Answer
$a.\quad f(x)=2$
$\mathrm{Domain:}\quad (-\infty,\infty)$
$\mathrm{Range:}\quad \{2\}$
$b.\quad g(x)=x^2+1$
$\mathrm{Domain:}\quad (-\infty,\infty)$
$\mathrm{Range:}\quad [1,\infty)$
$c.\quad \frac{f}{g}=\frac{2}{x^2+1}$
$\mathrm{Domain:}\quad (-\infty,\infty)$
$\mathrm{Range:}\quad (0,2]$
$d.\frac{g}{f}=\frac{x^2+1}{2}$
$\mathrm{Domain:}\quad (-\infty,\infty)$
$\mathrm{Range:}\quad [\frac{1}{2},\infty)$
Work Step by Step
$a.\quad f(x)=2$
There is no restriction for $\ x\ $ , so the domain consists of real numbers.
For any value of $\ x\ $, the result will always be $\ 2.\ $ So the range would be $\ {2}.$
$b.\quad g(x)=x^2+1$
The domain of polynomial function is real numbers.
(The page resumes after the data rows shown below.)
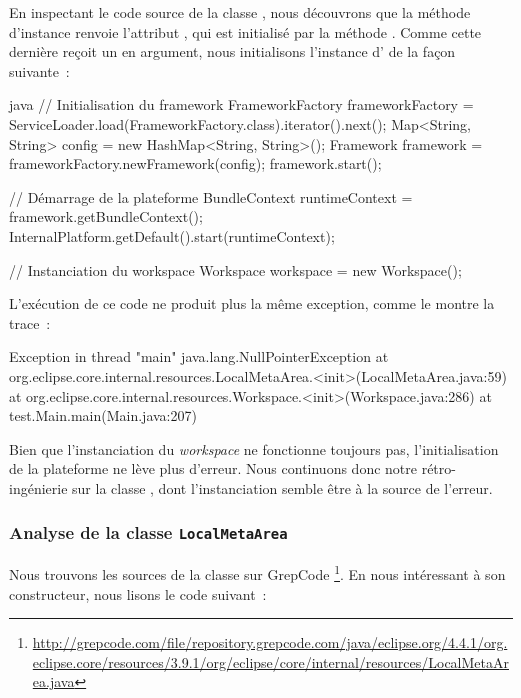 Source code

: En inspectant le code source de la classe , nous découvrons que la méthode d'instance  renvoie l'attribut , %
qui est initialisé par la méthode .
Comme cette dernière reçoit un  en argument, nous initialisons l'instance d' de la façon suivante~:

\begin{imtaCode}{java}
// Initialisation du framework
FrameworkFactory frameworkFactory = ServiceLoader.load(FrameworkFactory.class).iterator().next();
Map<String, String> config = new HashMap<String, String>();
Framework framework = frameworkFactory.newFramework(config);
framework.start();

// Démarrage de la plateforme
BundleContext runtimeContext = framework.getBundleContext();
InternalPlatform.getDefault().start(runtimeContext);

// Instanciation du workspace
Workspace workspace = new Workspace();
\end{imtaCode}

L'exécution de ce code ne produit plus la même exception, comme le montre la trace~:

\begin{imtaConsole}
Exception in thread "main" java.lang.NullPointerException
	at org.eclipse.core.internal.resources.LocalMetaArea.<init>(LocalMetaArea.java:59)
	at org.eclipse.core.internal.resources.Workspace.<init>(Workspace.java:286)
	at test.Main.main(Main.java:207)
\end{imtaConsole}

Bien que l'instanciation du \textit{workspace} ne fonctionne toujours pas, l'initialisation de la plateforme ne lève plus d'erreur.
Nous continuons donc notre rétro-ingénierie sur la classe , dont l'instanciation semble être à la source de l'erreur.


\subsubsection{Analyse de la classe \texttt{LocalMetaArea}}

Nous trouvons les sources de la classe  sur GrepCode \footnote{%
\url{http://grepcode.com/file/repository.grepcode.com/java/eclipse.org/4.4.1/org.eclipse.core/resources/3.9.1/org/eclipse/core/internal/resources/LocalMetaArea.java}}.
En nous intéressant à son constructeur, nous lisons le code suivant~:


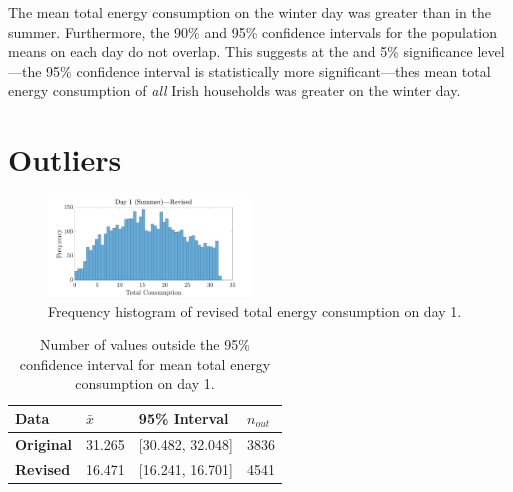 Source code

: \documentclass[a4paper,10pt]{article}
\begin{document}
The mean total energy consumption on the winter day was greater than in the 
summer. Furthermore, the 90\% and 95\% confidence intervals for the population 
means on each day do not overlap. This suggests at the and 5\% significance 
level---the 95\% confidence interval is statistically more significant---thes 
mean total energy consumption of \textit{all} Irish households was greater on 
the winter day.

\section{Outliers}

\begin{figure}[h]
    \centering
    \includegraphics[width=0.48\textwidth]{Day1Revised}
    \caption{Frequency histogram of revised total energy consumption on day 1.}
    \label{fig:NoOutliers}
\end{figure}

\begin{table}[h]
    \centering
    \begin{tabular}{llll}
        \toprule
        \textbf{Data} & $\bar{x}$ & 95\% Interval & $n_{out}$ \\
        \midrule
        \textbf{Original} & 31.265 & [30.482, 32.048] & 3836 \\
        \textbf{Revised}  & 16.471 & [16.241, 16.701] & 4541 \\
        \bottomrule
    \end{tabular}
    \caption{Number of values outside the 95\% confidence interval for mean 
    total energy consumption on day 1.}
    \label{table:Outliers}
\end{table}

\printbibliography

\clearpage
\end{document}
Since, $\ x^2\ $ will always yield a positive result, $\ x\ge0\ $ shows that the range will be $\ [1,\infty).$
$c.\quad \frac{f}{g}=\frac{2}{x^2+1}$
The denominator of the rational function must not be equal to zero. Since the denominator of this combined function is always positive, there would be no restriction for $\ x.$
The maximum value this function can get is when $\ x=0\ $ which will give us $\ \frac{f}{g}=2.\ $ And when we increase or decrease the value of $\ x\ $, the value of fraction would become smaller.
$d.\quad \frac{g}{f}=\frac{x^2+1}{2}$
The domain would be the same as for the function in part $\ b.\ $
For the range, the output of the function in part $\ b\ $, is being divided by $\ 2\ $ so the range would be $\ [\frac{1}{2},\infty).$